On the other hand, the trade sector has become the principal factor that has kept U.S. economic growth positive in recent quarters.

“Over the past year, exports have accounted for two-thirds of our nation’s economic growth,” National Association of Manufacturers (NAM) chief economist David Huether told The Washington Times. “Rising exports are the brightest light for our economy right now.”

‘Stark distinction’

“On trade, there is a stark distinction between the two candidates,” said Sallie James, a policy analyst at the Cato Institute, which advocates unfettered trade.

Mr. Obama is “firmly in favor of government intervention,” while Sen. John McCain “has an excellent and consistent record” supporting free trade, she said.

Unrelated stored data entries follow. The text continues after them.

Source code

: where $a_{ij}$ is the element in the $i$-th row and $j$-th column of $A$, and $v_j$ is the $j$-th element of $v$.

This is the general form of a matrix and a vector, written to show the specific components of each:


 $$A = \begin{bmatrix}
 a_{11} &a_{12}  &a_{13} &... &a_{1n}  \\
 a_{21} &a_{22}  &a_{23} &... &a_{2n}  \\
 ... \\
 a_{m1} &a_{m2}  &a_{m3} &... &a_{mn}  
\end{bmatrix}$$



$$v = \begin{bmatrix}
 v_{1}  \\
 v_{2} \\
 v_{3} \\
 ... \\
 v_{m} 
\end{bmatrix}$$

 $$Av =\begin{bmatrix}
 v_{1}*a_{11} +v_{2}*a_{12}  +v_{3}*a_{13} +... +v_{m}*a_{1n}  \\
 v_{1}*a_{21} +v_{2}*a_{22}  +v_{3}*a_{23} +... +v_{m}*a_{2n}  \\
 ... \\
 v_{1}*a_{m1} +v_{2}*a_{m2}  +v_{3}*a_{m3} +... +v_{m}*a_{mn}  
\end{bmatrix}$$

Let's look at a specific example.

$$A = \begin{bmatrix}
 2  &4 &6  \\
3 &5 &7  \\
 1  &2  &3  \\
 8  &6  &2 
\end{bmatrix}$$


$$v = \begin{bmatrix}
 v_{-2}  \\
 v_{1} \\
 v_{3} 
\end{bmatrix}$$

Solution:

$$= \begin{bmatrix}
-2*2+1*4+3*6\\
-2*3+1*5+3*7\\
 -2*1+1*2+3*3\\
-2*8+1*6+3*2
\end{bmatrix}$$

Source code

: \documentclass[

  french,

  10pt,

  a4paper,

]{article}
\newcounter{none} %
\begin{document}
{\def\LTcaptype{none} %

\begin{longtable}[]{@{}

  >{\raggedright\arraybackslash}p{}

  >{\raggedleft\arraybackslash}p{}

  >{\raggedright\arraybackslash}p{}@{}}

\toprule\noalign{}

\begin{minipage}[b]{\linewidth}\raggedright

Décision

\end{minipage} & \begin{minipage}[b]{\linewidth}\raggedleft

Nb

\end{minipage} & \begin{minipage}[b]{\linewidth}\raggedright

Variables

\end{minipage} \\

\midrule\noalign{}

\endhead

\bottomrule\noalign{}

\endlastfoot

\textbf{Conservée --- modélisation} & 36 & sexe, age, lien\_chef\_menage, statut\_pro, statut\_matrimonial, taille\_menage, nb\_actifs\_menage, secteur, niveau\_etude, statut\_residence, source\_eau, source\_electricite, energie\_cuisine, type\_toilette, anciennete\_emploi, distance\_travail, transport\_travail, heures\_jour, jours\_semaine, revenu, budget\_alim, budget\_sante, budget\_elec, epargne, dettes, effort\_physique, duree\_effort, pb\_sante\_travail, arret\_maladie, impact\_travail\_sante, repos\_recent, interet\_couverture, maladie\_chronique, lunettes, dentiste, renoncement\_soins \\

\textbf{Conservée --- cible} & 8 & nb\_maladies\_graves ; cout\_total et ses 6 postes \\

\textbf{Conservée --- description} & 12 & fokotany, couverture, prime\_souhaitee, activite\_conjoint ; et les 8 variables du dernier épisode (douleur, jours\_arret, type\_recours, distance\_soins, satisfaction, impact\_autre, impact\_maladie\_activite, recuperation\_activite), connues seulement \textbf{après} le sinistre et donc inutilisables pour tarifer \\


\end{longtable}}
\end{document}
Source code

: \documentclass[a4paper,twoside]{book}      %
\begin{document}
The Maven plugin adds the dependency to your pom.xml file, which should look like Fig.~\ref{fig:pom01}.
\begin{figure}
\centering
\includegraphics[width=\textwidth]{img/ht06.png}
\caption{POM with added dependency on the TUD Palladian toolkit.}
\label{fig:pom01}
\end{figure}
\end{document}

“In Obama’s rhetoric, there are many signs that he understands the need for major surgery in U.S. trade policy,” said Alan Tonelson of the U.S. Business and Industry Council, a national organization of small and medium-sized manufacturing firms.

By “adopting a blame-America-first trade policy,” Mr. McCain “has no clue that countries sign trade deals with the United States to advance their own interests. He would be a dreadful bargainer,” Mr. Tonelson said.

Both candidates agree that more needs to be done to strengthen the safety net for workers who lose their jobs because of trade. Each wants to help the transition of those workers to new jobs through better training and through reforms in the unemployment-insurance system or the trade-adjustment assistance program.

But they agree on little else.

Mr. Obama, the senator from Illinoisand the presumptive Democratic presidential nominee, captured his party’s nomination after a fierce battle with Hillary Rodham Clinton over who would be a tougher negotiator with America’s trading partners.